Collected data
[Start of section]

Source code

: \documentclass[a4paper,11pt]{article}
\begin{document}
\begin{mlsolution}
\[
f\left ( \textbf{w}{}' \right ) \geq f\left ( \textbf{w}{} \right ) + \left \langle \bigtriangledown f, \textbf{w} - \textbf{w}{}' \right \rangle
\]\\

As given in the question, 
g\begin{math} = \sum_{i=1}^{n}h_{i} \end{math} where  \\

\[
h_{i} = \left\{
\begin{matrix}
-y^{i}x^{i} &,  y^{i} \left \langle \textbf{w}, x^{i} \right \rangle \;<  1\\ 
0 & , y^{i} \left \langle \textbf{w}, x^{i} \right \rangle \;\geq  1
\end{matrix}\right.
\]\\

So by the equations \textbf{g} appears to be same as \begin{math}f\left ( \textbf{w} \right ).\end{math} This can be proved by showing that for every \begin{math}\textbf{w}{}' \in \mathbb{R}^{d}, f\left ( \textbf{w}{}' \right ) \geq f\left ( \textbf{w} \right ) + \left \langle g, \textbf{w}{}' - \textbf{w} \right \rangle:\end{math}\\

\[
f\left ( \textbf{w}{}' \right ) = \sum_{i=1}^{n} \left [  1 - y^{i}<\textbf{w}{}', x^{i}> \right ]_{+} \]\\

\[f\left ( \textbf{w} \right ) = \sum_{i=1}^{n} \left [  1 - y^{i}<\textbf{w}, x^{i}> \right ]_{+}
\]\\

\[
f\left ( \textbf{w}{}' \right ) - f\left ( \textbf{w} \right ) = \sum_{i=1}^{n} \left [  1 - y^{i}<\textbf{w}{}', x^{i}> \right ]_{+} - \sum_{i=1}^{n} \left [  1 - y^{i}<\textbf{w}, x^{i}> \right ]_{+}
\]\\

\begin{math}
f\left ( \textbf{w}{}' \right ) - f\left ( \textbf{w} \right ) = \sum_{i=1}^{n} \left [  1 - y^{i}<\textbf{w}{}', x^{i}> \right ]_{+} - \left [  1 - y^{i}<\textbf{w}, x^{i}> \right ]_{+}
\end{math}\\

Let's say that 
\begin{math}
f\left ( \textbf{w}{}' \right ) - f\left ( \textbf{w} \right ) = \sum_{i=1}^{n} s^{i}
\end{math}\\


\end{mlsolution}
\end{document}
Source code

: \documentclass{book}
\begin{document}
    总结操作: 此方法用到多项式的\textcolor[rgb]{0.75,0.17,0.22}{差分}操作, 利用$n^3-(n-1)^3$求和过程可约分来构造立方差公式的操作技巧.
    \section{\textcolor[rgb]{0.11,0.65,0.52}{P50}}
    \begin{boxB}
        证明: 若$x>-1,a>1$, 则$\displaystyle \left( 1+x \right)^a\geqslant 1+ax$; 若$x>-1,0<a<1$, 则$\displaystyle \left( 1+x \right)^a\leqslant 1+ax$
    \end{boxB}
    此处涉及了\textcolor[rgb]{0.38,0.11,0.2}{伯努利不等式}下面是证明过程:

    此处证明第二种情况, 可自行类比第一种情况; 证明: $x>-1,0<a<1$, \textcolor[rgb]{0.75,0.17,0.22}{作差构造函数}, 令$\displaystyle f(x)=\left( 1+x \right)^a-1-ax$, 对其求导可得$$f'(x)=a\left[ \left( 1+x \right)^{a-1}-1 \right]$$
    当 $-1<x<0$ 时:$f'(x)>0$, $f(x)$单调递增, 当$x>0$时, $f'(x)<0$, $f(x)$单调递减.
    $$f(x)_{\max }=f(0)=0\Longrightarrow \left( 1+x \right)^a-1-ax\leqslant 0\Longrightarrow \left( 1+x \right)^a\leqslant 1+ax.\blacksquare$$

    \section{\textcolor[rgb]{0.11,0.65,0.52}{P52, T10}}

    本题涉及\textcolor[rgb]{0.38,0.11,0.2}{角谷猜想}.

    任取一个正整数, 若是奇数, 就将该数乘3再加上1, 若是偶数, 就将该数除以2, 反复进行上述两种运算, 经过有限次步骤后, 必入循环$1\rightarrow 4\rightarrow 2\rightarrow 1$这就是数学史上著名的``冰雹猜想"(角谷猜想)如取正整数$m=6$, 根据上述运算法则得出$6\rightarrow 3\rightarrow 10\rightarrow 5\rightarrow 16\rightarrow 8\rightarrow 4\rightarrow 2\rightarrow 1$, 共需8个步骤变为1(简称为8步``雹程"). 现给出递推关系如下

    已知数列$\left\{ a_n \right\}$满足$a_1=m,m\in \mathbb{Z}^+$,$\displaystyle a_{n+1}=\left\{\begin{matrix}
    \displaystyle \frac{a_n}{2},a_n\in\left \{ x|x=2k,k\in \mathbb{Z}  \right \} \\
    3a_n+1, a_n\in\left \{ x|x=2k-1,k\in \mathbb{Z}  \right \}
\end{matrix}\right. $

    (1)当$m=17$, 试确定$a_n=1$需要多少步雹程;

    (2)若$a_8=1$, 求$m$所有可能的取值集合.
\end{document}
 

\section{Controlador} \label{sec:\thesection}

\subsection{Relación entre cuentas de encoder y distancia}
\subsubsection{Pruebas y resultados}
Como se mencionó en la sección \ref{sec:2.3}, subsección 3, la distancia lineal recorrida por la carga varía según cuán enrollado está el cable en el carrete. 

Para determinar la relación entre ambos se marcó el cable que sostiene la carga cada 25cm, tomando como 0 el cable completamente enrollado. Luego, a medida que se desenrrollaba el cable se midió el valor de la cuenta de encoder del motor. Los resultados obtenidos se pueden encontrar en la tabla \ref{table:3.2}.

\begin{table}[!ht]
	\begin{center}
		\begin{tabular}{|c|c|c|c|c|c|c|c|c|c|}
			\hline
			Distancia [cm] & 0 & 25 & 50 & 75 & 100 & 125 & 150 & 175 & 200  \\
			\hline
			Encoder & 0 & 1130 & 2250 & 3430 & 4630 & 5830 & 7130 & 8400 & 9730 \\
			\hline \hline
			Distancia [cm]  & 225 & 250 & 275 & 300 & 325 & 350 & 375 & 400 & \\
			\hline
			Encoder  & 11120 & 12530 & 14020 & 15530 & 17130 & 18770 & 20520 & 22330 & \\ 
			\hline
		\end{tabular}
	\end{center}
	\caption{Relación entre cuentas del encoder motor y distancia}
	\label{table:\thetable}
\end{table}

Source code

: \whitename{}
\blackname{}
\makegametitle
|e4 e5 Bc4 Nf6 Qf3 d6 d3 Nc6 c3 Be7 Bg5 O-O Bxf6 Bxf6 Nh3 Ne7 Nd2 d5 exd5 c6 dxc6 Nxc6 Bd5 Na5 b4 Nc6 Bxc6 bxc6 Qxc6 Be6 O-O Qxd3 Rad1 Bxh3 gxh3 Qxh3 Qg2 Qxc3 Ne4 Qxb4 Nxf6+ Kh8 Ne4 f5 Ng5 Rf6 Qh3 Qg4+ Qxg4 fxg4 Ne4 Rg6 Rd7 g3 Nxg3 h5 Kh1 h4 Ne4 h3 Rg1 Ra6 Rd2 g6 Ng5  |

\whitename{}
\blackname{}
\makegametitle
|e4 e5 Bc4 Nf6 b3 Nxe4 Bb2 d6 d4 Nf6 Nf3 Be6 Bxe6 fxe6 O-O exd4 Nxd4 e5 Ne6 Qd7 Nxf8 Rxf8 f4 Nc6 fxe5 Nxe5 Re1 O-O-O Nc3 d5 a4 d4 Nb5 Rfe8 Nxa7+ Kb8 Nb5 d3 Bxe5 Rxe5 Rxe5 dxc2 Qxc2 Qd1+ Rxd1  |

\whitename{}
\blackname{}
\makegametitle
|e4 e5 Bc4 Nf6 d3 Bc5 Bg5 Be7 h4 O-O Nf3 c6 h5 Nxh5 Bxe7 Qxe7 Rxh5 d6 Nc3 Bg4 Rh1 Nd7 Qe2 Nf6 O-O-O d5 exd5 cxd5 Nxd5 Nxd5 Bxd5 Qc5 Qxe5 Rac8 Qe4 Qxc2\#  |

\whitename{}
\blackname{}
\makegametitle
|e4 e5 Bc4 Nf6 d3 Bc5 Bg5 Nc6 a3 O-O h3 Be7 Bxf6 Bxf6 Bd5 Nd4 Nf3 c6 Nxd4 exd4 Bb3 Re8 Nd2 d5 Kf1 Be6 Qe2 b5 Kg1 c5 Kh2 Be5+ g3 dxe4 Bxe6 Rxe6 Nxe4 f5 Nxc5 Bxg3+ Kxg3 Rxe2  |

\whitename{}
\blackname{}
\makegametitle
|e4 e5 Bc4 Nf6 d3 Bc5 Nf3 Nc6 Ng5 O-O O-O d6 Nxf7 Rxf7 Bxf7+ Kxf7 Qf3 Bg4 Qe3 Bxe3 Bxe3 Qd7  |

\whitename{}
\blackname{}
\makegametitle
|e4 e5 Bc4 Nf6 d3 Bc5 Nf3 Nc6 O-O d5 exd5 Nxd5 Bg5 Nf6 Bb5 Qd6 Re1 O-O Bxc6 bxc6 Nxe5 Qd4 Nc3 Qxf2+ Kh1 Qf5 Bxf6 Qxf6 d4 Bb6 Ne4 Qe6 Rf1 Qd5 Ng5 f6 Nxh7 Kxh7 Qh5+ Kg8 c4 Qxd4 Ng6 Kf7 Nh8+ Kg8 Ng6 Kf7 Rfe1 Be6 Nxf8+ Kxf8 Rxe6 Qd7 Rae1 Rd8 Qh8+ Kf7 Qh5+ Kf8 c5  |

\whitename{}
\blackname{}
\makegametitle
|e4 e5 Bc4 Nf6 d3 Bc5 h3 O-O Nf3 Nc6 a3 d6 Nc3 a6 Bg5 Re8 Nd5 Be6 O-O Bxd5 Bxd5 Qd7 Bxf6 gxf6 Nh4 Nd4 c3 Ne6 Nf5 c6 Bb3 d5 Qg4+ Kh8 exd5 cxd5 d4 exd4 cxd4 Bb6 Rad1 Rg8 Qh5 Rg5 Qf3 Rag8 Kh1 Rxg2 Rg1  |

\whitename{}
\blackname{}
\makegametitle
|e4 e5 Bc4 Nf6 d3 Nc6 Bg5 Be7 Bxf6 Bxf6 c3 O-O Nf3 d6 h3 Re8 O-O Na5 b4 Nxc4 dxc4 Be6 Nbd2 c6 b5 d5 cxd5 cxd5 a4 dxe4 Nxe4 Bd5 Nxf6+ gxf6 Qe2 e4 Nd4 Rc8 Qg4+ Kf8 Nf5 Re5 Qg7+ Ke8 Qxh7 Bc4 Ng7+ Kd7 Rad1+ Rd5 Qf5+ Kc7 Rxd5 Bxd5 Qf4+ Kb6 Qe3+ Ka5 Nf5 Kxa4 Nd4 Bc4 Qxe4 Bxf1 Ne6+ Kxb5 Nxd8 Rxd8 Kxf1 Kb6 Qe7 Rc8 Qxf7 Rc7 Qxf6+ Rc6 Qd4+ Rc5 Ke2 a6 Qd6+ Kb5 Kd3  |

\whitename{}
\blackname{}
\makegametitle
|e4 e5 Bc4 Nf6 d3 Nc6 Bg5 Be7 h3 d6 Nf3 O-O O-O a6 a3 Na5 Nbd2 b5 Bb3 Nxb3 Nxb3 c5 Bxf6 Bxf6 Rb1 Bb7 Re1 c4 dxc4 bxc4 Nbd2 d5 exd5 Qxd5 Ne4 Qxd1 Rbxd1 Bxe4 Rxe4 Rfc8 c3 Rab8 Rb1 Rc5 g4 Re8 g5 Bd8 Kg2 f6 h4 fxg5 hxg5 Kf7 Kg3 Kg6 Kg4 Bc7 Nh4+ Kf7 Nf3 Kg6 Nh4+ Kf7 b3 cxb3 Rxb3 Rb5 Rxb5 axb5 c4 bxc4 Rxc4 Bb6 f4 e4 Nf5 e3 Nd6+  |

[End of section]

■ Exercise
The answer must be every line of the records that contains the word "cable".

■ Result of the exercise
Como se mencionó en la sección \ref{sec:2.3}, subsección 3, la distancia lineal recorrida por la carga varía según cuán enrollado está el cable en el carrete. 
Para determinar la relación entre ambos se marcó el cable que sostiene la carga cada 25cm, tomando como 0 el cable completamente enrollado. Luego, a medida que se desenrrollaba el cable se midió el valor de la cuenta de encoder del motor. Los resultados obtenidos se pueden encontrar en la tabla \ref{table:3.2}.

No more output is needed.